═════ EXERCISE MATERIALS ═════
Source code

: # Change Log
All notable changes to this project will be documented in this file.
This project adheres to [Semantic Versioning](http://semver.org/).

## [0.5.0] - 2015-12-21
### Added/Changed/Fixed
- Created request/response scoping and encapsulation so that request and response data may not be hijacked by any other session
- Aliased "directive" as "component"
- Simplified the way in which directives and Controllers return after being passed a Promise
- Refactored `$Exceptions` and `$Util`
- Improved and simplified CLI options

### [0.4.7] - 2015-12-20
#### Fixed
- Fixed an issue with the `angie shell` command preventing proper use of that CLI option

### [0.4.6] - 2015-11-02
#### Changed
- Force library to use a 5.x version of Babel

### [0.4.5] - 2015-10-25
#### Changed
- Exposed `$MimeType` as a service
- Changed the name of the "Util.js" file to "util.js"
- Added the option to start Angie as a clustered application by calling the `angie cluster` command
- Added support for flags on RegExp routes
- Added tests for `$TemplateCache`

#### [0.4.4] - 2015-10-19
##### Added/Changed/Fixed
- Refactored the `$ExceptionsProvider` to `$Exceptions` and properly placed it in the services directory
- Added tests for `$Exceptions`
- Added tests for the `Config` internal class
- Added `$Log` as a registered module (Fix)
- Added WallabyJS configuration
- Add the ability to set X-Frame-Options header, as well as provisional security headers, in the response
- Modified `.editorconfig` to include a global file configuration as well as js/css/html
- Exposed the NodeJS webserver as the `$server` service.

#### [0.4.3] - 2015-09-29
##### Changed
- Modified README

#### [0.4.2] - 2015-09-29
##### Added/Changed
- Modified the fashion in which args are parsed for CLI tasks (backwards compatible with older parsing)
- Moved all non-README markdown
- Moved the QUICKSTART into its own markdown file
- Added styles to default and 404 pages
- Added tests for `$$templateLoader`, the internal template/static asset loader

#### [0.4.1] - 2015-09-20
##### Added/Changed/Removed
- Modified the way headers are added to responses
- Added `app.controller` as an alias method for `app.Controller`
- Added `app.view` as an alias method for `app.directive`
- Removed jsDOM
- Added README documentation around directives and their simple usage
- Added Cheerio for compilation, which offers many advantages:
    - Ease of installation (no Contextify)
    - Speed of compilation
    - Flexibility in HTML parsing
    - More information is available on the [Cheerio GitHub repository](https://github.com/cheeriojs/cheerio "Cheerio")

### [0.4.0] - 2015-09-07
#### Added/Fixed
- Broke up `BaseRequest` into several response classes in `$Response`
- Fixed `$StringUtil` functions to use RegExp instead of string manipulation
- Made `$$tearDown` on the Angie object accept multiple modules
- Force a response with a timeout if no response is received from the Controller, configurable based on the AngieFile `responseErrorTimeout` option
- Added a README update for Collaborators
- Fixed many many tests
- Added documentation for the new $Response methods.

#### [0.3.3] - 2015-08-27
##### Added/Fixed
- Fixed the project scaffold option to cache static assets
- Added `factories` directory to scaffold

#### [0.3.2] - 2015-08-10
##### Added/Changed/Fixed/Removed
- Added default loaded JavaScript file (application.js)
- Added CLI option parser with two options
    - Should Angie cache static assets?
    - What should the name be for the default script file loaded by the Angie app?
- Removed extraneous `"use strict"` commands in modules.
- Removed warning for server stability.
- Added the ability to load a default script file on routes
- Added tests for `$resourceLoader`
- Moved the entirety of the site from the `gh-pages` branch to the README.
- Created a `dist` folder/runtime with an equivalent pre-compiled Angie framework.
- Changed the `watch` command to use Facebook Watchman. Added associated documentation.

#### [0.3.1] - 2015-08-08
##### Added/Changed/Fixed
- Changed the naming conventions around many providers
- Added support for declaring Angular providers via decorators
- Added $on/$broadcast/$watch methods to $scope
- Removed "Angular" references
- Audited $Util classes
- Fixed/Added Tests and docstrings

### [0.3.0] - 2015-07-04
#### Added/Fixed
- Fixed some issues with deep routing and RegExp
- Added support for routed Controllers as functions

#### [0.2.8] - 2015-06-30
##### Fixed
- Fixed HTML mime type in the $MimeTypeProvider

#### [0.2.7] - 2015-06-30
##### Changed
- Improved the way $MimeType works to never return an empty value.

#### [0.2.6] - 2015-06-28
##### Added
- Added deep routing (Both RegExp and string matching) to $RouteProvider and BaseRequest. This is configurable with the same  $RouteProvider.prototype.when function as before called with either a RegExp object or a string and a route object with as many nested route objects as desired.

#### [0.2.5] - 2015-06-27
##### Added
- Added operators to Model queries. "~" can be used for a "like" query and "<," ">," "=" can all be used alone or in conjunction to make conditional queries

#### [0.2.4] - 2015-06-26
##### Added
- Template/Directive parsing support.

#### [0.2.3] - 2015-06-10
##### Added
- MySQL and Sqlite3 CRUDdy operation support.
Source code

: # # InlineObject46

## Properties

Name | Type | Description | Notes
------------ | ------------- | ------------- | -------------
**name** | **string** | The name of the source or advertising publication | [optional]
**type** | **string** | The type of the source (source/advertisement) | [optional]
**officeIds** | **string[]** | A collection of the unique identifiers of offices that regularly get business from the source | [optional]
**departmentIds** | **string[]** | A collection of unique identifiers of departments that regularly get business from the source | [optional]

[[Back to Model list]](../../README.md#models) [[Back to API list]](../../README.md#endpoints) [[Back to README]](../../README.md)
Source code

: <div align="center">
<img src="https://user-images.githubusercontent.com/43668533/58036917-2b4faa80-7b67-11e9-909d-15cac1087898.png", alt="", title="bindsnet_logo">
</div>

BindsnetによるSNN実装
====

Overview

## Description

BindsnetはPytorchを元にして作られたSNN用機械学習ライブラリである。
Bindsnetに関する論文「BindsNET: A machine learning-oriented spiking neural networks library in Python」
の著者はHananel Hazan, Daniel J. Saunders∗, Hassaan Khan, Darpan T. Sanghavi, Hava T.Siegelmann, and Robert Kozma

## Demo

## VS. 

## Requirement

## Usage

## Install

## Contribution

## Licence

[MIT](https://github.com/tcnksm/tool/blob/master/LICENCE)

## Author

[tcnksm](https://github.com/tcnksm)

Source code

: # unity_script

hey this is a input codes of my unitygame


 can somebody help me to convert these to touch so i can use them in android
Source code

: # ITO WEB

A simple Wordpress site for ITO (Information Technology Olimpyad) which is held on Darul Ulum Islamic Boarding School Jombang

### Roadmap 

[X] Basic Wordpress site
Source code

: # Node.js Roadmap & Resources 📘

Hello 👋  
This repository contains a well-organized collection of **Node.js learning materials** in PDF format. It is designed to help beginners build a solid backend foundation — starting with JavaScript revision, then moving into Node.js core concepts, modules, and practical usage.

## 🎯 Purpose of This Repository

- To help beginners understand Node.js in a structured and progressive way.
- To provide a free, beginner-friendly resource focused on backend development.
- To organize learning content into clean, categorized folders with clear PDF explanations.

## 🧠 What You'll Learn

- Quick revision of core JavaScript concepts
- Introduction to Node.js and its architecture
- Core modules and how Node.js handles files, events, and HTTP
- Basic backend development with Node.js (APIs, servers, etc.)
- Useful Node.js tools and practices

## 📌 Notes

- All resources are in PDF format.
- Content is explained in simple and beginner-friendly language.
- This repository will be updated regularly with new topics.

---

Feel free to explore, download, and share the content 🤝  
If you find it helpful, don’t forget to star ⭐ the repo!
═════
═════ EXERCISE MATERIALS ═════
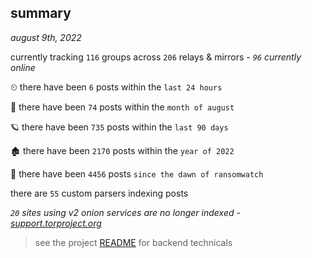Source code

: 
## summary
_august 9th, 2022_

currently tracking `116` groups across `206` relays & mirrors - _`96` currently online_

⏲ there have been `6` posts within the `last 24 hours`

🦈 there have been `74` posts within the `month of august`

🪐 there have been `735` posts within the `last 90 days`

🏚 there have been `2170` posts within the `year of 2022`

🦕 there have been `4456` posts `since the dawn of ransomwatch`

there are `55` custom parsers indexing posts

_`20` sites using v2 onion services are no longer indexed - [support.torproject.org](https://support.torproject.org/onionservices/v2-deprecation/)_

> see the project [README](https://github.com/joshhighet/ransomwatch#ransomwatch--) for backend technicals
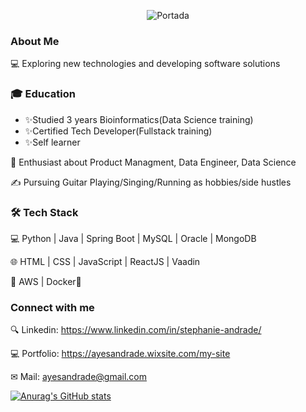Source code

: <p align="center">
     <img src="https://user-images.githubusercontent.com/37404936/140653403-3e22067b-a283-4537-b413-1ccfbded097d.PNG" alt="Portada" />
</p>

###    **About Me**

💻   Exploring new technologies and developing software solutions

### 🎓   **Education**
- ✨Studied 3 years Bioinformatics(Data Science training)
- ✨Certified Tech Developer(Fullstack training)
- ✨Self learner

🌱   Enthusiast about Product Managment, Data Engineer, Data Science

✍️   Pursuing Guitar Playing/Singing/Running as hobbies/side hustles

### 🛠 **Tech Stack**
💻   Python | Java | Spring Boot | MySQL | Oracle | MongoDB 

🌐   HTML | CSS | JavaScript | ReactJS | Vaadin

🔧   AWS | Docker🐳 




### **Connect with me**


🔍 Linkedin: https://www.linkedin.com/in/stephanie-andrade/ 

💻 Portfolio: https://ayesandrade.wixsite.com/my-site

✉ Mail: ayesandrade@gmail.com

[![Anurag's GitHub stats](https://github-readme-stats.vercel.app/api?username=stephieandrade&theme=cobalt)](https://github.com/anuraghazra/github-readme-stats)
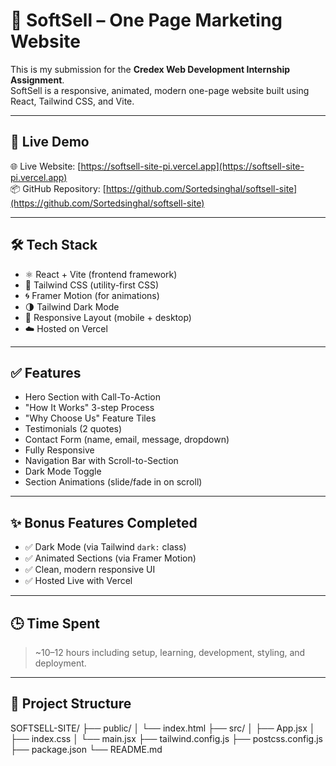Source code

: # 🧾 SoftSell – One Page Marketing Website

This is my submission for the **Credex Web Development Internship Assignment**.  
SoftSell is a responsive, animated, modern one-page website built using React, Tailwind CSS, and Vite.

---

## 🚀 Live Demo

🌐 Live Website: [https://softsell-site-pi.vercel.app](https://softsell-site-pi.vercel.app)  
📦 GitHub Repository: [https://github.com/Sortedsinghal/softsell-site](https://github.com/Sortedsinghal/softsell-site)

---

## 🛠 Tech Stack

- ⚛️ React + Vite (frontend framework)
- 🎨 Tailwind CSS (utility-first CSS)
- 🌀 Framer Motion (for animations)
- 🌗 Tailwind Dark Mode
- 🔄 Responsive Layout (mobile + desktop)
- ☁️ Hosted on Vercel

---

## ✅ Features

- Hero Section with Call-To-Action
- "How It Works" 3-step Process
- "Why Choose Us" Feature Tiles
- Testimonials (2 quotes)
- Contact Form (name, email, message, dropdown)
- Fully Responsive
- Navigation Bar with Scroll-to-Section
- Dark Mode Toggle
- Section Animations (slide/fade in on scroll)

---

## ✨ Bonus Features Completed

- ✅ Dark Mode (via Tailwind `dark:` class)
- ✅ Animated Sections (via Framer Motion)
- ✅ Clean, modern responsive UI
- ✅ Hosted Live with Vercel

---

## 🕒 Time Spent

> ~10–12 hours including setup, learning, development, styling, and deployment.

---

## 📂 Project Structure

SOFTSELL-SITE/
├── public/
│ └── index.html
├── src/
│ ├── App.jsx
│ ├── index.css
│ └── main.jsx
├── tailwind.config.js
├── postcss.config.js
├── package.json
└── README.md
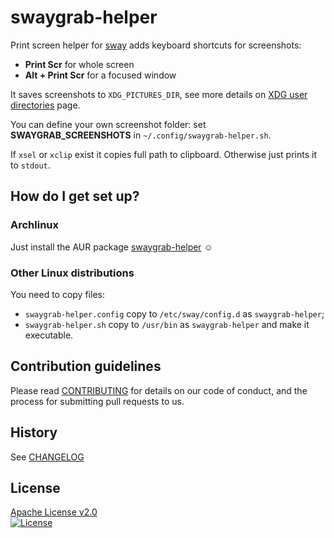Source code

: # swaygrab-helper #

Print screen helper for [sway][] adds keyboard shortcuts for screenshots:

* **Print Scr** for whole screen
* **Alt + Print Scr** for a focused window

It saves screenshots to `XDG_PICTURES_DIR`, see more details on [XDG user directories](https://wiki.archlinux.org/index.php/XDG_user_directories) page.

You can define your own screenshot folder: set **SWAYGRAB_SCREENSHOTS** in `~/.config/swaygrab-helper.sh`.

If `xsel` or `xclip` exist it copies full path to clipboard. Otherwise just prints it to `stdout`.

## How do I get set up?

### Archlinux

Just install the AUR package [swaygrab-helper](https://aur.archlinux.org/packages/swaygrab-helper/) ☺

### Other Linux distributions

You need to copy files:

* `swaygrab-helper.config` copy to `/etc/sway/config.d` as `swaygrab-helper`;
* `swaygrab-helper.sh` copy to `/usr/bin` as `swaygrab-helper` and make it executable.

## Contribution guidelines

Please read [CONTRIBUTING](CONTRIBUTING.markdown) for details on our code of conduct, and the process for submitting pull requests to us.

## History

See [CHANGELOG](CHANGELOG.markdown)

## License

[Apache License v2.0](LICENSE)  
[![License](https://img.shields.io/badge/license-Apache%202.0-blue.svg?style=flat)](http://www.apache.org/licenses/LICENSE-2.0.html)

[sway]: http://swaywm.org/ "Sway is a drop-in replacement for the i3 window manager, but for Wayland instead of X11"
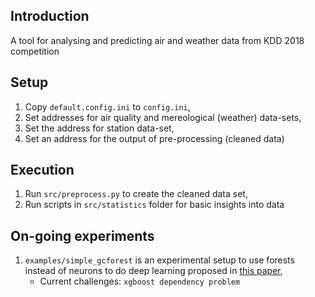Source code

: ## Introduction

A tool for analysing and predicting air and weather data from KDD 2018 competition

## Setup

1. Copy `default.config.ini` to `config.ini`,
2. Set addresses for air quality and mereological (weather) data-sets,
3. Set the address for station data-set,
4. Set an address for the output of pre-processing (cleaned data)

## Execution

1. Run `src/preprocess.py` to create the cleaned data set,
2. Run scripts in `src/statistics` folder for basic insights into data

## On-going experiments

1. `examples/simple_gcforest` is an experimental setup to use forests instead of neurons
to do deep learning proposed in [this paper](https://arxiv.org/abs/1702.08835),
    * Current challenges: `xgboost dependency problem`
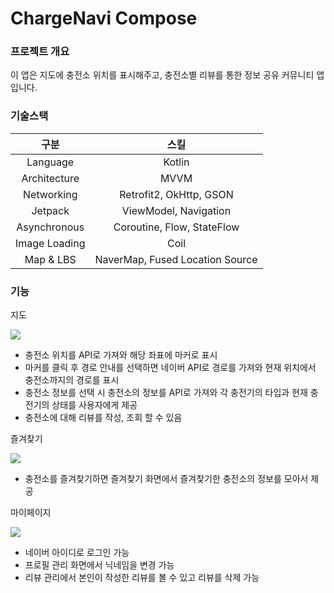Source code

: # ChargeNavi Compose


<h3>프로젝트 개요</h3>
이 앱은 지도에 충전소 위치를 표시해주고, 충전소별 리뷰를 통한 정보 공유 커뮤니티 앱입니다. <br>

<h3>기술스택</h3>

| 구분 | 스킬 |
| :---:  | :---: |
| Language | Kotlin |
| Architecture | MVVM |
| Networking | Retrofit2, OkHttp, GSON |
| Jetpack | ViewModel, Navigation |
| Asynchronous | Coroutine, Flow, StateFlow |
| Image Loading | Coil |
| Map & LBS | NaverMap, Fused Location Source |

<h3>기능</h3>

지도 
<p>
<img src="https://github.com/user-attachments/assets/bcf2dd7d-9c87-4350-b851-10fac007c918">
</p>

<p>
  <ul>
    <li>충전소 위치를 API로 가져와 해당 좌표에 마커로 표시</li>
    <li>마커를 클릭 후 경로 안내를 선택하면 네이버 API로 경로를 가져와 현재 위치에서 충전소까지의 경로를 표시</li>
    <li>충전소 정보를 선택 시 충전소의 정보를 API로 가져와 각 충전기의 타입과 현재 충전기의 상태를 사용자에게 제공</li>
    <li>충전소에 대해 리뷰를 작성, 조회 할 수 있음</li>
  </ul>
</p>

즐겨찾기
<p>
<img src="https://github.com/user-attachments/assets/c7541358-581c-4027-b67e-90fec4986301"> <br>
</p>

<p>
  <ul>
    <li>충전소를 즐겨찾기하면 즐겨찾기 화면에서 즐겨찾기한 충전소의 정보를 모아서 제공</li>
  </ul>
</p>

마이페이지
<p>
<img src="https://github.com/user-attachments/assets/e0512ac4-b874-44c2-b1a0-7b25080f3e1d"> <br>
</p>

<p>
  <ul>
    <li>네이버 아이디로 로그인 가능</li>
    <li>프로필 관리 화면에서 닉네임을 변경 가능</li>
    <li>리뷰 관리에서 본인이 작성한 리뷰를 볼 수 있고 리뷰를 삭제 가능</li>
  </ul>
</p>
═════
Among the lines of the data, some may contain the string "instead"; report how many, and nothing more.

-- RESPONSE BOX --
3